**What you are asked to do**
Transcribe each entry exactly as it appears, leaving out any picture it holds.

**Rendered images with source text**
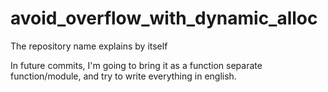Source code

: # avoid_overflow_with_dynamic_alloc
The repository name explains by itself

In future commits, I'm going to bring it as a function separate function/module, and try to write everything in english.
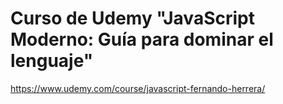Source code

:# Curso de Udemy "JavaScript Moderno: Guía para dominar el lenguaje"
https://www.udemy.com/course/javascript-fernando-herrera/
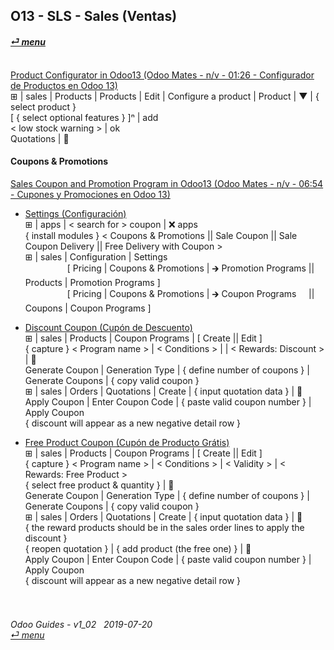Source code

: ## O13 - SLS - Sales (Ventas)
#### [_&#x23CE; menu_](https://github.com/oldyguy/odoo-guides/blob/master/README.md)<br><br>

[Product Configurator in Odoo13 (Odoo Mates - n/v - 01:26 - Configurador de Productos en Odoo 13)](https://youtube.com/embed/W9Ncu2mwqHQ?autoplay=1&start=0&end=0&rel=0)<br>
&#x229E; | sales | Products | Products | Edit | Configure a product | Product | &#x25BC; | { select product }<br>
\[ { select optional features } \]&#x207F; | add<br>
\< low stock warning \> | ok<br>
Quotations | &#x1F4BE;

#### Coupons & Promotions

[Sales Coupon and Promotion Program in Odoo13 (Odoo Mates - n/v - 06:54 - Cupones y Promociones en Odoo 13)](https://youtube.com/embed/W9Ncu2mwqHQ?autoplay=1&start=0&end=0&rel=0)<br>

- [Settings (Configuración)](https://youtube.com/embed/W9Ncu2mwqHQ?autoplay=1&start=0&end=31&rel=0)<br>
&#x229E; | apps | \< search for \> coupon | &#x274C; apps<br>
{ install modules } \< Coupons & Promotions || Sale Coupon || Sale Coupon Delivery || Free Delivery with Coupon \><br>
&#x229E; | sales | Configuration | Settings<br>
&nbsp;&nbsp;&nbsp;&nbsp;&nbsp;&nbsp;&nbsp;&nbsp;&nbsp;&nbsp;&nbsp;&nbsp;&nbsp;&nbsp;&nbsp;&nbsp;&nbsp;\[ Pricing | Coupons & Promotions | &#x1F872; Promotion Programs || Products | Promotion Programs \]<br>
&nbsp;&nbsp;&nbsp;&nbsp;&nbsp;&nbsp;&nbsp;&nbsp;&nbsp;&nbsp;&nbsp;&nbsp;&nbsp;&nbsp;&nbsp;&nbsp;&nbsp;\[ Pricing | Coupons & Promotions | &#x1F872; Coupon Programs &nbsp;&nbsp;&nbsp; || Coupons | Coupon Programs \]<br>

- [Discount Coupon (Cupón de Descuento)](https://youtube.com/embed/W9Ncu2mwqHQ?autoplay=1&start=31&end=2m7s&rel=0)<br>
&#x229E; | sales | Products | Coupon Programs | \[ Create || Edit \]<br>
{ capture } < Program name > | < Conditions > | <Validity > | < Rewards: Discount > | &#x1F4BE;<br>
Generate Coupon | Generation Type | { define number of coupons } | Generate Coupons | { copy valid coupon }<br>
&#x229E; | sales | Orders | Quotations | Create | { input quotation data } | &#x1F4BE;<br>
Apply Coupon | Enter Coupon Code | { paste valid coupon number } | Apply Coupon <br>
{ discount will appear as a new negative detail row }

- [Free Product Coupon (Cupón de Producto Grátis)](https://youtube.com/embed/W9Ncu2mwqHQ?autoplay=1&start=2m7s&end=3m48s&rel=0)<br>
&#x229E; | sales | Products | Coupon Programs | \[ Create || Edit \]<br>
{ capture } < Program name > | < Conditions > | < Validity > | < Rewards: Free Product ><br>
{ select free product & quantity } | &#x1F4BE;<br>
Generate Coupon | Generation Type | { define number of coupons } | Generate Coupons | { copy valid coupon }<br>
&#x229E; | sales | Orders | Quotations | Create | { input quotation data } | &#x1F4BE;<br>
{ the reward products should be in the sales order lines to apply the discount }<br>
{ reopen quotation } | { add product (the free one) } | &#x1F4BE;<br>
Apply Coupon | Enter Coupon Code | { paste valid coupon number } | Apply Coupon <br>
{ discount will appear as a new negative detail row }

###### <br><br>Odoo Guides - v1_02 &nbsp; 2019-07-20<br>[_&#x23CE; menu_](https://github.com/oldyguy/odoo-guides/blob/master/README.md)<br><br>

**Completed task**
Source code

: # avoid_overflow_with_dynamic_alloc
The repository name explains by itself

In future commits, I'm going to bring it as a function separate function/module, and try to write everything in english.
Source code

:# Curso de Udemy "JavaScript Moderno: Guía para dominar el lenguaje"
https://www.udemy.com/course/javascript-fernando-herrera/
Source code

: ## O13 - SLS - Sales (Ventas)
#### [_&#x23CE; menu_](https://github.com/oldyguy/odoo-guides/blob/master/README.md)<br><br>

[Product Configurator in Odoo13 (Odoo Mates - n/v - 01:26 - Configurador de Productos en Odoo 13)](https://youtube.com/embed/W9Ncu2mwqHQ?autoplay=1&start=0&end=0&rel=0)<br>
&#x229E; | sales | Products | Products | Edit | Configure a product | Product | &#x25BC; | { select product }<br>
\[ { select optional features } \]&#x207F; | add<br>
\< low stock warning \> | ok<br>
Quotations | &#x1F4BE;

#### Coupons & Promotions

[Sales Coupon and Promotion Program in Odoo13 (Odoo Mates - n/v - 06:54 - Cupones y Promociones en Odoo 13)](https://youtube.com/embed/W9Ncu2mwqHQ?autoplay=1&start=0&end=0&rel=0)<br>

- [Settings (Configuración)](https://youtube.com/embed/W9Ncu2mwqHQ?autoplay=1&start=0&end=31&rel=0)<br>
&#x229E; | apps | \< search for \> coupon | &#x274C; apps<br>
{ install modules } \< Coupons & Promotions || Sale Coupon || Sale Coupon Delivery || Free Delivery with Coupon \><br>
&#x229E; | sales | Configuration | Settings<br>
&nbsp;&nbsp;&nbsp;&nbsp;&nbsp;&nbsp;&nbsp;&nbsp;&nbsp;&nbsp;&nbsp;&nbsp;&nbsp;&nbsp;&nbsp;&nbsp;&nbsp;\[ Pricing | Coupons & Promotions | &#x1F872; Promotion Programs || Products | Promotion Programs \]<br>
&nbsp;&nbsp;&nbsp;&nbsp;&nbsp;&nbsp;&nbsp;&nbsp;&nbsp;&nbsp;&nbsp;&nbsp;&nbsp;&nbsp;&nbsp;&nbsp;&nbsp;\[ Pricing | Coupons & Promotions | &#x1F872; Coupon Programs &nbsp;&nbsp;&nbsp; || Coupons | Coupon Programs \]<br>

- [Discount Coupon (Cupón de Descuento)](https://youtube.com/embed/W9Ncu2mwqHQ?autoplay=1&start=31&end=2m7s&rel=0)<br>
&#x229E; | sales | Products | Coupon Programs | \[ Create || Edit \]<br>
{ capture } < Program name > | < Conditions > | <Validity > | < Rewards: Discount > | &#x1F4BE;<br>
Generate Coupon | Generation Type | { define number of coupons } | Generate Coupons | { copy valid coupon }<br>
&#x229E; | sales | Orders | Quotations | Create | { input quotation data } | &#x1F4BE;<br>
Apply Coupon | Enter Coupon Code | { paste valid coupon number } | Apply Coupon <br>
{ discount will appear as a new negative detail row }

- [Free Product Coupon (Cupón de Producto Grátis)](https://youtube.com/embed/W9Ncu2mwqHQ?autoplay=1&start=2m7s&end=3m48s&rel=0)<br>
&#x229E; | sales | Products | Coupon Programs | \[ Create || Edit \]<br>
{ capture } < Program name > | < Conditions > | < Validity > | < Rewards: Free Product ><br>
{ select free product & quantity } | &#x1F4BE;<br>
Generate Coupon | Generation Type | { define number of coupons } | Generate Coupons | { copy valid coupon }<br>
&#x229E; | sales | Orders | Quotations | Create | { input quotation data } | &#x1F4BE;<br>
{ the reward products should be in the sales order lines to apply the discount }<br>
{ reopen quotation } | { add product (the free one) } | &#x1F4BE;<br>
Apply Coupon | Enter Coupon Code | { paste valid coupon number } | Apply Coupon <br>
{ discount will appear as a new negative detail row }

###### <br><br>Odoo Guides - v1_02 &nbsp; 2019-07-20<br>[_&#x23CE; menu_](https://github.com/oldyguy/odoo-guides/blob/master/README.md)<br><br>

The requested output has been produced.